Hort Update for June 18, 2020, Nebraska Extension,
Newly hatched bagworm caterpillars creating protective bags out of the juniper on which they are feeding. At this stage they are less than 1/2 inch long. Image by James Kalisch.
Serious ConcernsMajor Symptom:
1. Shade trees not leafing out Slow or poor canopy development in shade trees
2. Curled leaves in tomato & pepper Several possible causes
3. Oak anthracnose Brown shriveled leaves or leaves with dead sections
Minor Issues
4. Cedar-apple rust and apple scab Bright yellow or olive-green leaf spots on apples and crabapple
5. Small twig and leaf drop in trees Larger than normal numbers of individual leaves and small trig sections
6. Little barley in turf Blue-green grass early season grass, turn tan/brown in early summer
Timely Topics  
7. Brown patch in turf Irregularly shaped tan leaf lesions with red margins; roughly circular brownish patches in turf
8. Dollar spot in home lawns Leaf blades exhibit straw-colored dead spots with reddish-brown margins; lesions pinched at center into an hour-glass shape; 4-6 inch dead spots in turf
9. White grub control timing in turf Time to control
10. Nutsedge control in lawns Apple-green, grass-like plant with waxy blades and a triangular-shaped stem
11. Bagworms hatching Time to control
12. Invasive Asian jumping worms If found, monitor and report

1. Shade trees not leafing outPoor or slow canopy development in shade trees

Reports of trees not leafing out this spring or beginning to leaf and then stopping have been fairly common across the state.

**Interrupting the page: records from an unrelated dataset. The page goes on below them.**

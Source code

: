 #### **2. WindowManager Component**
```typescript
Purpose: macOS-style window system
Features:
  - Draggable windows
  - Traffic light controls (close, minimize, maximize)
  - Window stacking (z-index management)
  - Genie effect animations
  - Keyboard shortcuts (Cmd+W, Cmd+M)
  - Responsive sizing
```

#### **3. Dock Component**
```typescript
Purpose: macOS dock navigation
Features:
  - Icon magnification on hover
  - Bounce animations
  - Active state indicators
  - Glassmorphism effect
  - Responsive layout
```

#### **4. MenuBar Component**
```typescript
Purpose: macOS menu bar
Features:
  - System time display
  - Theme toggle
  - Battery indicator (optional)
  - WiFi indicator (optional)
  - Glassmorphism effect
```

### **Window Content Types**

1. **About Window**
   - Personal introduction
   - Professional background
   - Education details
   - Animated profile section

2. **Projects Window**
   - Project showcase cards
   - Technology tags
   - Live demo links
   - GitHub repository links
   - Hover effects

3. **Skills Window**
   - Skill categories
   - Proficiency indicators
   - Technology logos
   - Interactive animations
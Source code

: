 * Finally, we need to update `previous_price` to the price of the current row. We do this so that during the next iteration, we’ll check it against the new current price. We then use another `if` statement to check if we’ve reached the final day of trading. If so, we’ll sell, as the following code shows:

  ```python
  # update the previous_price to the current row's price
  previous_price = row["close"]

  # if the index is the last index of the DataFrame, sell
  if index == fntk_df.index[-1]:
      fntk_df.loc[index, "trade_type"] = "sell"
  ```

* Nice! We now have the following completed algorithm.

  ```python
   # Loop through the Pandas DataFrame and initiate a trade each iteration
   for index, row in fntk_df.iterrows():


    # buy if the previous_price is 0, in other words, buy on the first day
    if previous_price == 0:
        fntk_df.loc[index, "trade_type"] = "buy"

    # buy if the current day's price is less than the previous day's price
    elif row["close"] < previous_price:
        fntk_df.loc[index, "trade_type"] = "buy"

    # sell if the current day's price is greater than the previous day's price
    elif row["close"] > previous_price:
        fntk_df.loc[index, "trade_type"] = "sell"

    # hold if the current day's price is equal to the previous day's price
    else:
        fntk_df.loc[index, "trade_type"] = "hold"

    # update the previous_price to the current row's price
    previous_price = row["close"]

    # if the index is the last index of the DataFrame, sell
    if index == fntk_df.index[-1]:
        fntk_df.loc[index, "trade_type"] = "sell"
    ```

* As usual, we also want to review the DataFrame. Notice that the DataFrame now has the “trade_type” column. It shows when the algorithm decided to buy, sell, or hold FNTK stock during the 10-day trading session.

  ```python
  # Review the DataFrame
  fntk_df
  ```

This could be cold temperature injury. Freezing injury to trees can occur in the fall when there is a sudden drop in temperature prior to a tree becoming fully acclimated for winter. Injury can also occur in late winter if above average temperatures occur, such as those we experienced in February and March, and a tree begins to break dormancy. Subsequent cold temperatures may then injure trees. If only leaf buds are damaged, otherwise healthy trees can develop secondary buds and leaf out. However, if a tree has not developed leaves by now, it is not likely too.


2. Curled leaves in tomato & pepperSeveral possible causes

Curled and/or distorted leaves on tomatoes and peppers may be caused by weather extremes, a virus disease, or herbicide drift. It is important to distinguish which is the cause. With weather extremes, leaves may be curled or rolled but otherwise appear fairly normal. On hot, windy days, leaves curl to reduce transpiration of water from their leaves. With herbicide drift, other plants in the garden or nearby are likely to show signs of leaf curling/distortion as well. On these plants, new growth will be normal. With a virus disease, leaves are curled, distorted and may be off-color. New growth will continue to be affected. Some viral diseases include curly top, tomato mosaic virus, and tomato yellow leaf virus. With herbicide injury and virus diseases, plants are best removed and destroyed.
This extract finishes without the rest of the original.